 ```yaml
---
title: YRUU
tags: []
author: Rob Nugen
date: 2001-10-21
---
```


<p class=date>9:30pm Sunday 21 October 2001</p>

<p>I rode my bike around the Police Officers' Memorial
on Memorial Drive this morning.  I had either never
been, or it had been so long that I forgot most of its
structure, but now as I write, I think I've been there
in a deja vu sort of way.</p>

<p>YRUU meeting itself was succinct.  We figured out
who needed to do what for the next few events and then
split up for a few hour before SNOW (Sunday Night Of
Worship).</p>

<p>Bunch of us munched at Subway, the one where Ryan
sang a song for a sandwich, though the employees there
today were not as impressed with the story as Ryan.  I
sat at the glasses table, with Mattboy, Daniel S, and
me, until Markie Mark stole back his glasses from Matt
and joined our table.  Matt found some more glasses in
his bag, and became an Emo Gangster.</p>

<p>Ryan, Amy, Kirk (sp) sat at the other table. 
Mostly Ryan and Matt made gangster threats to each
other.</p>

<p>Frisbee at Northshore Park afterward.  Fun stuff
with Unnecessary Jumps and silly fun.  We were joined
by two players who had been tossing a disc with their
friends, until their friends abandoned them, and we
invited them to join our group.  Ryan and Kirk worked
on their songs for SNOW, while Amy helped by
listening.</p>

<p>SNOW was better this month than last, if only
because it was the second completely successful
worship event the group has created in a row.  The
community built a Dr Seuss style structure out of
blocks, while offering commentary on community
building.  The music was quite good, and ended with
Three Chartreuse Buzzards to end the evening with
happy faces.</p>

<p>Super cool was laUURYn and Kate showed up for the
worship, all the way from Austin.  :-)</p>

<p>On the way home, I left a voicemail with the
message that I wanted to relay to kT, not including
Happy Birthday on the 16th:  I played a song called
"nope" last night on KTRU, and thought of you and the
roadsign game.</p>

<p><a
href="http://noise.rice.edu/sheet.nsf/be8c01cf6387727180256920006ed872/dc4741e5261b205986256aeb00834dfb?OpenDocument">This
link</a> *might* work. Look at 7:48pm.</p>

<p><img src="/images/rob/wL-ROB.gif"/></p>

★ ★ ★ ★ ★ ★ ★

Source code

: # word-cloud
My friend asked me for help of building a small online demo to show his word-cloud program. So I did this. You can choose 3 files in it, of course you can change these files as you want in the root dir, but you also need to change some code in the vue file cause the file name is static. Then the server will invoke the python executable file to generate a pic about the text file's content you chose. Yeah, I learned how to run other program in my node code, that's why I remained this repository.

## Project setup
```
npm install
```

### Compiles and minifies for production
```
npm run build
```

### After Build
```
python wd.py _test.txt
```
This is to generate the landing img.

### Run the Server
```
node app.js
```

★ ★ ★ ★ ★ ★ ★

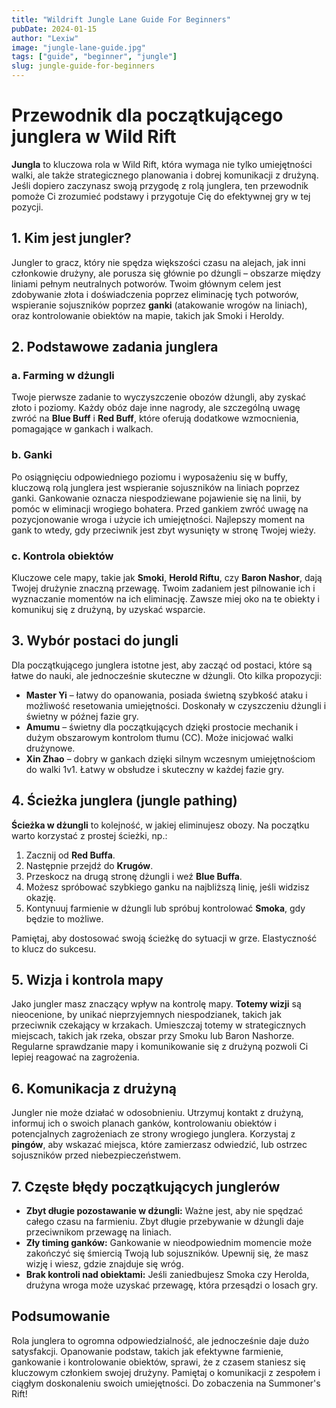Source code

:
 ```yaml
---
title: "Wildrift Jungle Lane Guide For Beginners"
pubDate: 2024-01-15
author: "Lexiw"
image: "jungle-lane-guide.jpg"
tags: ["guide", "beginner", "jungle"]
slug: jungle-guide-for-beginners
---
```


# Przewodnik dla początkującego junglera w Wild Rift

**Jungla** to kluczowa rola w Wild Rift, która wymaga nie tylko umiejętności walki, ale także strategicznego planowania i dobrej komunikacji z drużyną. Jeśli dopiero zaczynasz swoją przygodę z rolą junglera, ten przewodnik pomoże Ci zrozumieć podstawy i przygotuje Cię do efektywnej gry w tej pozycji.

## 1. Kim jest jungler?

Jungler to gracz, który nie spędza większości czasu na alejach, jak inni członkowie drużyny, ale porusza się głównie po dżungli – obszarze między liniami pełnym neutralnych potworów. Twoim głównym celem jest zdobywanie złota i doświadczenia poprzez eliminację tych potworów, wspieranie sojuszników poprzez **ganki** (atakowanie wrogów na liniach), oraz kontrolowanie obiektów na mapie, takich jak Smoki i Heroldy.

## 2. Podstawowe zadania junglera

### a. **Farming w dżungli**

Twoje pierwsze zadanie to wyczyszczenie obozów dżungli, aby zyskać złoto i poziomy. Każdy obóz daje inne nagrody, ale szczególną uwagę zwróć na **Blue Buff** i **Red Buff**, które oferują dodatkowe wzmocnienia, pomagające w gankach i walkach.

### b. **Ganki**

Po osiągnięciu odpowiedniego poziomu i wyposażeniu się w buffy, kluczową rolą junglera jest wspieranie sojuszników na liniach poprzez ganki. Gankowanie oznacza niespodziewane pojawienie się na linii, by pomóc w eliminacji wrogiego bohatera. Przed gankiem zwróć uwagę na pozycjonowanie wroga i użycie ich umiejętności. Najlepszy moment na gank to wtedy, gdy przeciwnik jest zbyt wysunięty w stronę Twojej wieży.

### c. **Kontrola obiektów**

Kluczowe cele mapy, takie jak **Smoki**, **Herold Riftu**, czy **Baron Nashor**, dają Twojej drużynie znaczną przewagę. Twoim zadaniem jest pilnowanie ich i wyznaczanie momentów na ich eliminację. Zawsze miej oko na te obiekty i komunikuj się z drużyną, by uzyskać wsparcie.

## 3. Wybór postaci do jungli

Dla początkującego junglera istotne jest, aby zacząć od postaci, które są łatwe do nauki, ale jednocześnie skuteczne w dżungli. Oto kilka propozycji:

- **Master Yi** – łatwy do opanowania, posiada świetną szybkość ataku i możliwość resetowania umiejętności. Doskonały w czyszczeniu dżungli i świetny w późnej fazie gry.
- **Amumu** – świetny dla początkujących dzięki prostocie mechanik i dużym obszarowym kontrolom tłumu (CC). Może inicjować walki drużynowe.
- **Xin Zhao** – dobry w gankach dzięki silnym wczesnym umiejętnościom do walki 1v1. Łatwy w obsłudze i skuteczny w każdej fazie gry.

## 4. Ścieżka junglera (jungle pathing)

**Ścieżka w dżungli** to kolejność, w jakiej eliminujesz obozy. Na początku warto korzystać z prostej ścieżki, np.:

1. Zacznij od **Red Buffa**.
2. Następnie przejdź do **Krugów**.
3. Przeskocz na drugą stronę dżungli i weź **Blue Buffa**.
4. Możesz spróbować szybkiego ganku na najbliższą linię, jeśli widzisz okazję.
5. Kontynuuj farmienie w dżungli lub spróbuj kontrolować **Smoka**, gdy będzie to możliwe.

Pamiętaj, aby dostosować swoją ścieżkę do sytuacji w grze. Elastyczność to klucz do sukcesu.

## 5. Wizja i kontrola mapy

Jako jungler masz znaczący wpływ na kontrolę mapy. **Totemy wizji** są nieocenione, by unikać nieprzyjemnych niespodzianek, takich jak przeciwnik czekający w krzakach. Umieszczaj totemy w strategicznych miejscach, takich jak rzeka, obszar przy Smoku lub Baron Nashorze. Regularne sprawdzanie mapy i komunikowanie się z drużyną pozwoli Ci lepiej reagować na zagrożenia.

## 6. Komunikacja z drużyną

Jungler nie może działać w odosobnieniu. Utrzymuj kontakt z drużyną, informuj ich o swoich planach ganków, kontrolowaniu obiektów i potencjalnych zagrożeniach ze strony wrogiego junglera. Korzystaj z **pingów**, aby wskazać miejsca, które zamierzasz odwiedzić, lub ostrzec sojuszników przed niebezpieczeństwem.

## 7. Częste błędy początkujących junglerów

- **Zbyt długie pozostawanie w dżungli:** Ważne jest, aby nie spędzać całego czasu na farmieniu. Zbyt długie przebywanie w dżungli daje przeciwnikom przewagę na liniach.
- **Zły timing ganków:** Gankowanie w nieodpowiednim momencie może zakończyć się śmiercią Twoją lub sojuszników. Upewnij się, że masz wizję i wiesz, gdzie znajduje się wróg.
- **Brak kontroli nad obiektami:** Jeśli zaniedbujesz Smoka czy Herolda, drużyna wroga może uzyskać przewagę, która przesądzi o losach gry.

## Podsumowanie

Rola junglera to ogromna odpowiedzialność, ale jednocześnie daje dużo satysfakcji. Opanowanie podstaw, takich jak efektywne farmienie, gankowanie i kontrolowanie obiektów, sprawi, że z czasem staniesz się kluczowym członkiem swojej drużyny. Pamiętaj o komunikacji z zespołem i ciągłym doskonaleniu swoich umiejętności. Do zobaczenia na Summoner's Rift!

★ ★ ★ ★ ★ ★ ★

Of the lines above, retype only those from the line containing "listening.</p>" through the line containing "happy faces.</p>", including both, exactly.

[Result of the task]
listening.</p>

<p>SNOW was better this month than last, if only
because it was the second completely successful
worship event the group has created in a row.  The
community built a Dr Seuss style structure out of
blocks, while offering commentary on community
building.  The music was quite good, and ended with
Three Chartreuse Buzzards to end the evening with
happy faces.</p>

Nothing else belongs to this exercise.